- ABOUT THIS TASK -
Check each line of the listing for the word "when" and report the ones that have it.

- DATA FOR THIS TASK -

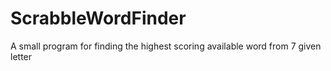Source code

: # ScrabbleWordFinder
A small program for finding the highest scoring available word from 7 given letter
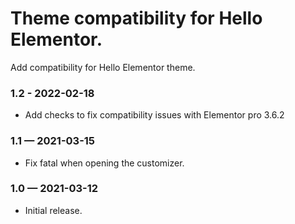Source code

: # Theme compatibility for Hello Elementor.

Add compatibility for Hello Elementor theme.

### 1.2 - 2022-02-18

* Add checks to fix compatibility issues with Elementor pro 3.6.2

### 1.1 — 2021-03-15

* Fix fatal when opening the customizer.

### 1.0 — 2021-03-12

* Initial release.
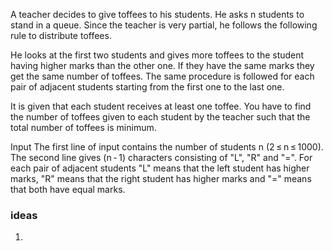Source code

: A teacher decides to give toffees to his students. He asks n students to stand in a queue. Since the teacher is very partial, he follows the following rule to distribute toffees.

He looks at the first two students and gives more toffees to the student having higher marks than the other one. If they have the same marks they get the same number of toffees. The same procedure is followed for each pair of adjacent students starting from the first one to the last one.

It is given that each student receives at least one toffee. You have to find the number of toffees given to each student by the teacher such that the total number of toffees is minimum.

Input
The first line of input contains the number of students n (2 ≤ n ≤ 1000). The second line gives (n - 1) characters consisting of "L", "R" and "=". For each pair of adjacent students "L" means that the left student has higher marks, "R" means that the right student has higher marks and "=" means that both have equal marks.

### ideas
1. 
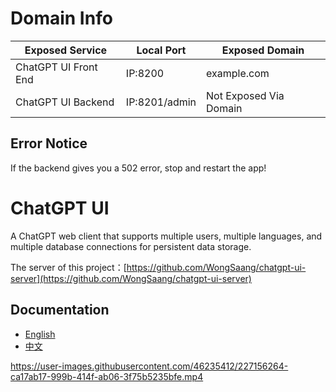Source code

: # Domain Info

| Exposed Service      | Local Port | Exposed Domain      |
|----------------------|------------|---------------------|
| ChatGPT UI Front End | IP:8200    | example.com         |
| ChatGPT UI Backend   | IP:8201/admin    | Not Exposed Via Domain|

## Error Notice

If the backend gives you a 502 error, stop and restart the app!

# ChatGPT UI

A ChatGPT web client that supports multiple users, multiple languages, and multiple database connections for persistent data storage.

The server of this project：[https://github.com/WongSaang/chatgpt-ui-server](https://github.com/WongSaang/chatgpt-ui-server)

## Documentation
- [English](https://wongsaang.github.io/chatgpt-ui/)
- [中文](https://wongsaang.github.io/chatgpt-ui/zh/)


https://user-images.githubusercontent.com/46235412/227156264-ca17ab17-999b-414f-ab06-3f75b5235bfe.mp4

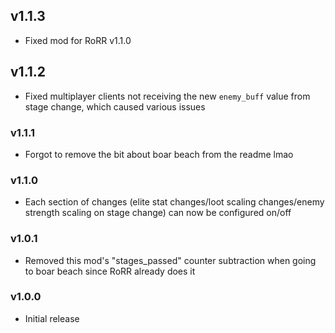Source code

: ## v1.1.3

- Fixed mod for RoRR v1.1.0

## v1.1.2

- Fixed multiplayer clients not receiving the new `enemy_buff` value from stage change, which caused various issues

### v1.1.1

- Forgot to remove the bit about boar beach from the readme lmao

### v1.1.0

- Each section of changes (elite stat changes/loot scaling changes/enemy strength scaling on stage change) can now be configured on/off

### v1.0.1

- Removed this mod's "stages_passed" counter subtraction when going to boar beach since RoRR already does it

### v1.0.0

- Initial release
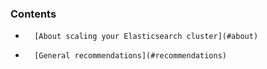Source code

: <!-- usedin: [ _legacy_docker/Databases/elasticsearch-scaling.md, _maestro/Databases/elasticsearch-scaling.md, _node/Databases/elasticsearch-scaling.md, _rails/databases/elasticsearch-scaling.md] -->


### Contents

*		[About scaling your Elasticsearch cluster](#about)
*		[General recommendations](#recommendations)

- RESULT OF THIS TASK -
* Fix fatal when opening the customizer.
- Removed this mod's "stages_passed" counter subtraction when going to boar beach since RoRR already does it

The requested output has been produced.